- Born: Alfred Scopp 15 September 1919 London, England
- Died: 24 July 2021 (aged 101) Toronto, Ontario, Canada
- Education: Lorne Greene Academy of Radio Arts
- Occupation: Actor

= Alfie Scopp =

Canadian actor (1919–2021)

Alfred Scopp (15 September 1919 – 24 July 2021) was a Canadian actor who worked mostly in television series, including as a voice actor. He also worked in theatre, radio, and films. He was part of the voice cast for the 1964 Christmas special Rudolph the Red-Nosed Reindeer. Scopp was one of the longest-lived cast members of the special.

==Life and career==
Scopp was born on 15 September 1919 in London, England, to a Russian-Jewish father and an English mother. As a child, he and his family emigrated to Montreal, Canada. During World War II, he was part of the Royal Canadian Air Force in Newfoundland. It was during this time that he began a career in radio, working for the local station CBG (AM). In theatre, he worked in different Toronto productions, as well as working for National Film Board of Canada. He attended Lorne Greene Academy of Radio Arts after the war, along with Leslie Nielsen, Gordie Tapp and Fred Davis.

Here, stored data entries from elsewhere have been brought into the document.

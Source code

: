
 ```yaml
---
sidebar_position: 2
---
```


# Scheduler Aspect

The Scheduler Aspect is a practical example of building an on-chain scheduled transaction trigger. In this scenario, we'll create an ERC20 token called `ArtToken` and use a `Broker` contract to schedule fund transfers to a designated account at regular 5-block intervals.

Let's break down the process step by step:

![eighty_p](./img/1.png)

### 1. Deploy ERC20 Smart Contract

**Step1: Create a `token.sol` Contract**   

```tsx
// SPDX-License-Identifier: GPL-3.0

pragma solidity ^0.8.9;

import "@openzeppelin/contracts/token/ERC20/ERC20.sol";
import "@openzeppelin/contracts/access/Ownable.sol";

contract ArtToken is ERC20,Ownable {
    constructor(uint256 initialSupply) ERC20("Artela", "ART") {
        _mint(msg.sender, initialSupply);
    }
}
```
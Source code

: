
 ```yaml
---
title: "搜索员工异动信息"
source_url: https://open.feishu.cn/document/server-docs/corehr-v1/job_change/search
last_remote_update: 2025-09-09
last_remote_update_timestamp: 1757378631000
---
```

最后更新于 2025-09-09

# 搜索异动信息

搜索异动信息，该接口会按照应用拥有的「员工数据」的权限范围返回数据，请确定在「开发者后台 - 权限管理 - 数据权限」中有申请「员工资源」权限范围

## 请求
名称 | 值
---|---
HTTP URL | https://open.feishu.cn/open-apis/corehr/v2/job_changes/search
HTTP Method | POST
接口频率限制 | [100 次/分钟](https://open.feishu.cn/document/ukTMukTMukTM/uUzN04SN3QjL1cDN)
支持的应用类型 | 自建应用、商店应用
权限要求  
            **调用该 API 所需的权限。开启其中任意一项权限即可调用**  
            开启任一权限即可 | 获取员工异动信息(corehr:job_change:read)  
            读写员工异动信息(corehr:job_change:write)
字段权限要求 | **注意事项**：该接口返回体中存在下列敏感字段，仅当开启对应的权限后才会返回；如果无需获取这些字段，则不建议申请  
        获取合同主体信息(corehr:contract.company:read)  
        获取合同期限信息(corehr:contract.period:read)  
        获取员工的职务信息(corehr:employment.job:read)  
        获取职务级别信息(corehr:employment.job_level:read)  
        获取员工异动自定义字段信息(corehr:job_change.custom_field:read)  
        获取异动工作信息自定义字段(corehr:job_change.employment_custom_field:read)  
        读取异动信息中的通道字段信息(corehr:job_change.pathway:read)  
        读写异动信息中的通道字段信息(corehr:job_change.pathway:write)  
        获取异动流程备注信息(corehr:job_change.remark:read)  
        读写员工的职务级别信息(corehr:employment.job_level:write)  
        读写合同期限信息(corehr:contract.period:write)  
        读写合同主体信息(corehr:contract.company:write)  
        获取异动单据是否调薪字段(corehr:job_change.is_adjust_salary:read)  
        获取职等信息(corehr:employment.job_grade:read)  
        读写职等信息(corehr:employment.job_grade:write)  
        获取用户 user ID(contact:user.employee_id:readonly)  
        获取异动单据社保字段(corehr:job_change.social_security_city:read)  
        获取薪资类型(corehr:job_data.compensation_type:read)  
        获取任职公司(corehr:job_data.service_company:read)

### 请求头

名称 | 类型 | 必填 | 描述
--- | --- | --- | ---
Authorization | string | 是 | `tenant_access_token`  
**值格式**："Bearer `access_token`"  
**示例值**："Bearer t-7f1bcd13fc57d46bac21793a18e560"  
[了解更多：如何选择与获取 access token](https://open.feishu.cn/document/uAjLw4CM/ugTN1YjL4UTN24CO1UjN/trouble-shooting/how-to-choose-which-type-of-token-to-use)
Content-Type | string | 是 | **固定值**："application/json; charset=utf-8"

He provided the voice of Socrates the Strawman in the 1960s animated television series Tales of the Wizard of Oz (1961) as well as the TV film Return to Oz (1964). He played the character role of bookseller Avram in the 1971 film Fiddler on the Roof, which won three Academy Awards and was nominated in seven more categories in 1972.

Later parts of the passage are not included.